=== ASSIGNMENT ===
Restate word for word each line of the data, starting at the one containing "(e.g., us-east-1, eu-west-1)." and running through the last.

>>>>>

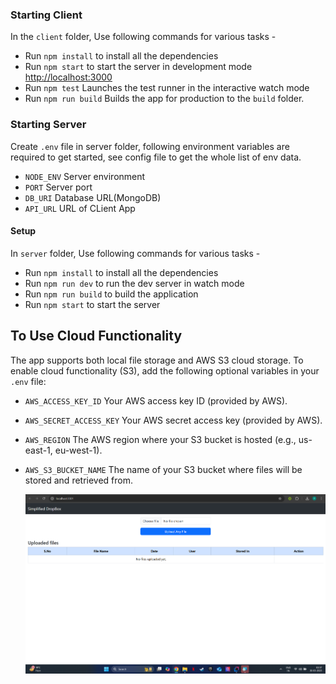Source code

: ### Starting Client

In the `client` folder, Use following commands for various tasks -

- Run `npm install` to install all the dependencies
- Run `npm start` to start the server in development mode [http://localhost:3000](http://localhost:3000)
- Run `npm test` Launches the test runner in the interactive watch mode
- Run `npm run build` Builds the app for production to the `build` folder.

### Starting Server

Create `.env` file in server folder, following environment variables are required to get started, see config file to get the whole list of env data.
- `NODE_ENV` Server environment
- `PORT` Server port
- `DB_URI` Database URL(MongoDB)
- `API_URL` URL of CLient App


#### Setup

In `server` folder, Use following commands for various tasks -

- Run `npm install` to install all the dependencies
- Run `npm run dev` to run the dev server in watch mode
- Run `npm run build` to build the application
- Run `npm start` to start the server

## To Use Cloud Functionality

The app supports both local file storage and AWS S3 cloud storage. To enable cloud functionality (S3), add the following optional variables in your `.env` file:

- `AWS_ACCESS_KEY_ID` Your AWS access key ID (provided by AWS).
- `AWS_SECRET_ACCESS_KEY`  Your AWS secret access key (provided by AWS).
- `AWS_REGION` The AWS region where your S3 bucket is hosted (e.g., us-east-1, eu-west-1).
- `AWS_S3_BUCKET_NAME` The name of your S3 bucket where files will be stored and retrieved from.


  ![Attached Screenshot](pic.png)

<<<<<

=== WRITTEN SOLUTION ===
- `AWS_REGION` The AWS region where your S3 bucket is hosted (e.g., us-east-1, eu-west-1).
- `AWS_S3_BUCKET_NAME` The name of your S3 bucket where files will be stored and retrieved from.


  ![Attached Screenshot](pic.png)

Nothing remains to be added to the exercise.